§ Data provided:
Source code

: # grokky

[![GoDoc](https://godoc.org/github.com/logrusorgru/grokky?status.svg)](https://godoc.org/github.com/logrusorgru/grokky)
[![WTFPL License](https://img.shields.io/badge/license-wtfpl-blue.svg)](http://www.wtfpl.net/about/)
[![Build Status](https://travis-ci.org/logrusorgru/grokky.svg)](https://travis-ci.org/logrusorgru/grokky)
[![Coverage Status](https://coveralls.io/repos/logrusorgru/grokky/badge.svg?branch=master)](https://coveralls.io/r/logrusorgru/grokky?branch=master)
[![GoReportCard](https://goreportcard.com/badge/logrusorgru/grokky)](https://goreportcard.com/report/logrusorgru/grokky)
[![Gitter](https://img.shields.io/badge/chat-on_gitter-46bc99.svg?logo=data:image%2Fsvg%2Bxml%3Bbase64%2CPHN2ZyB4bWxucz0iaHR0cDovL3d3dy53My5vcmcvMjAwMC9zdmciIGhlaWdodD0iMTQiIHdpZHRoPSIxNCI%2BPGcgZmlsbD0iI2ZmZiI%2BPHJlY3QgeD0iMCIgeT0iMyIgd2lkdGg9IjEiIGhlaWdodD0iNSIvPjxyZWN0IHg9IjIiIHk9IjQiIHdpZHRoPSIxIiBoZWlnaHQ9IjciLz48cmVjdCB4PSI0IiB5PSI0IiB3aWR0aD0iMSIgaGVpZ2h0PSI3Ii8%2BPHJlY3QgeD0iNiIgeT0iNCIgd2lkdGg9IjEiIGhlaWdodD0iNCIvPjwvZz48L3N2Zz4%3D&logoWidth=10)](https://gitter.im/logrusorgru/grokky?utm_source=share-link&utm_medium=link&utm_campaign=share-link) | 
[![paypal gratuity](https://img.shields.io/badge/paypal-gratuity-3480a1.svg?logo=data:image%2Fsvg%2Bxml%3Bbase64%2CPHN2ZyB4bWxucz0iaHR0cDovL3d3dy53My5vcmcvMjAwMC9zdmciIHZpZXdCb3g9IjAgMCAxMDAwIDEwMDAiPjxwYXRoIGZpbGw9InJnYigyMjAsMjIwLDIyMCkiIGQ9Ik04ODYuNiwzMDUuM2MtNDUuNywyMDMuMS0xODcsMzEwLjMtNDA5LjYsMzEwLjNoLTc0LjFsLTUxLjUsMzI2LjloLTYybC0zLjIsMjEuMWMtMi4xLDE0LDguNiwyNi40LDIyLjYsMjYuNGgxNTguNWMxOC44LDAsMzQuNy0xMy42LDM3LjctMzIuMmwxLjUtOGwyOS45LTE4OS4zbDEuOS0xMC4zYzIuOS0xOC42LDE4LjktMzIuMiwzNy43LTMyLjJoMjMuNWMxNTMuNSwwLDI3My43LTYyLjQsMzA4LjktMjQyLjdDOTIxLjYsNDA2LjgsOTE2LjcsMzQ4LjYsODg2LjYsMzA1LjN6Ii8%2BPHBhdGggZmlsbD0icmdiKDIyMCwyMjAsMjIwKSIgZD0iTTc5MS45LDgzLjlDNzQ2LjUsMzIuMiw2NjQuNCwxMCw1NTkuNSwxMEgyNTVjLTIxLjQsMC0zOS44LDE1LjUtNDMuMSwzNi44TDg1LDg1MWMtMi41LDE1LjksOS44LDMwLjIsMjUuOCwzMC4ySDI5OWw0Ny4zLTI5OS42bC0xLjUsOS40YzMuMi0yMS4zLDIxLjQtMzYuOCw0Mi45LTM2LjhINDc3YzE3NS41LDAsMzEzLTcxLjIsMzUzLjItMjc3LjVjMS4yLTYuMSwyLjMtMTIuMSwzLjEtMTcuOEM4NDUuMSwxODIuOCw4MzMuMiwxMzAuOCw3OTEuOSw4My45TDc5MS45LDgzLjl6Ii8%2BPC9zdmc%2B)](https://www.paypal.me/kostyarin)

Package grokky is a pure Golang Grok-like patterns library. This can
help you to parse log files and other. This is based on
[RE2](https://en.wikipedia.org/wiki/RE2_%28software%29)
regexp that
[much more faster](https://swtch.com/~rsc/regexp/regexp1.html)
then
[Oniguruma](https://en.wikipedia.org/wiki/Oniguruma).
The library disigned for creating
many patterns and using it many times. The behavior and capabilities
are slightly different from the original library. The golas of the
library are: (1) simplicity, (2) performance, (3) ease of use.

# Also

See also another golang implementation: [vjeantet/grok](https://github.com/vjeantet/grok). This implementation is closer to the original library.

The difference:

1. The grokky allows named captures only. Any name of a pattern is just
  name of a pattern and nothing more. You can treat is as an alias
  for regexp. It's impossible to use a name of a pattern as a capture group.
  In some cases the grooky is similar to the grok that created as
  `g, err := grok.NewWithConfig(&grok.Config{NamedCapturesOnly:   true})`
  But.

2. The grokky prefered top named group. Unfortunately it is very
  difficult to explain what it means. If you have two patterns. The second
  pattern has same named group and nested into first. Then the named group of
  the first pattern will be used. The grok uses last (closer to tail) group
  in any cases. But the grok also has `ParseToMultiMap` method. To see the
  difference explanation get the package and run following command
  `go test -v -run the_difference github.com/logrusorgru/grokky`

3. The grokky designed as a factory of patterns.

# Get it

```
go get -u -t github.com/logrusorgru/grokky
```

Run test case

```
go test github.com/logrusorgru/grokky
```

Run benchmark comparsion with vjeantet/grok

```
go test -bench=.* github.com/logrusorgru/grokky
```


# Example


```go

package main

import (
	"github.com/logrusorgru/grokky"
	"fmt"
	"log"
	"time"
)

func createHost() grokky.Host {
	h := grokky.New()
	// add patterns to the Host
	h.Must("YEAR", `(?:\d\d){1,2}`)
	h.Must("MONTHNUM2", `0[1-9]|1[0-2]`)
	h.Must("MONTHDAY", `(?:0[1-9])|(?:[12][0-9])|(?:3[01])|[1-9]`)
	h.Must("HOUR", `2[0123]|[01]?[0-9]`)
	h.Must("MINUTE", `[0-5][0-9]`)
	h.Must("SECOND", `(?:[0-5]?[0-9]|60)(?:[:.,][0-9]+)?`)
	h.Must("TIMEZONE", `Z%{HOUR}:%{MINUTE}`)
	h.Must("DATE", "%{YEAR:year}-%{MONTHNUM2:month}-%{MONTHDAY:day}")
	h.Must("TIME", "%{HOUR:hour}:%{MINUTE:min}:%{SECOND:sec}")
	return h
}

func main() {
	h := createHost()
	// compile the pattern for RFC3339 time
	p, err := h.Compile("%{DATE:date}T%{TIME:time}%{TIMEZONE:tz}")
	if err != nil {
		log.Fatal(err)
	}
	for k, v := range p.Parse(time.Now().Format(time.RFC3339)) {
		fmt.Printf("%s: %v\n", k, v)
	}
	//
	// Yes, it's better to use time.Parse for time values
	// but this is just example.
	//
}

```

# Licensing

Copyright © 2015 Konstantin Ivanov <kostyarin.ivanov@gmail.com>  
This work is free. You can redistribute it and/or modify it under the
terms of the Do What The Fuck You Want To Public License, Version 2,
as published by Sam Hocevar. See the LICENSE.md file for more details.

§ Problem: Look through the data above. Find each line with the string "test" and copy it.

§ Problem solution:
  `go test -v -run the_difference github.com/logrusorgru/grokky`
Run test case
go test github.com/logrusorgru/grokky
go test -bench=.* github.com/logrusorgru/grokky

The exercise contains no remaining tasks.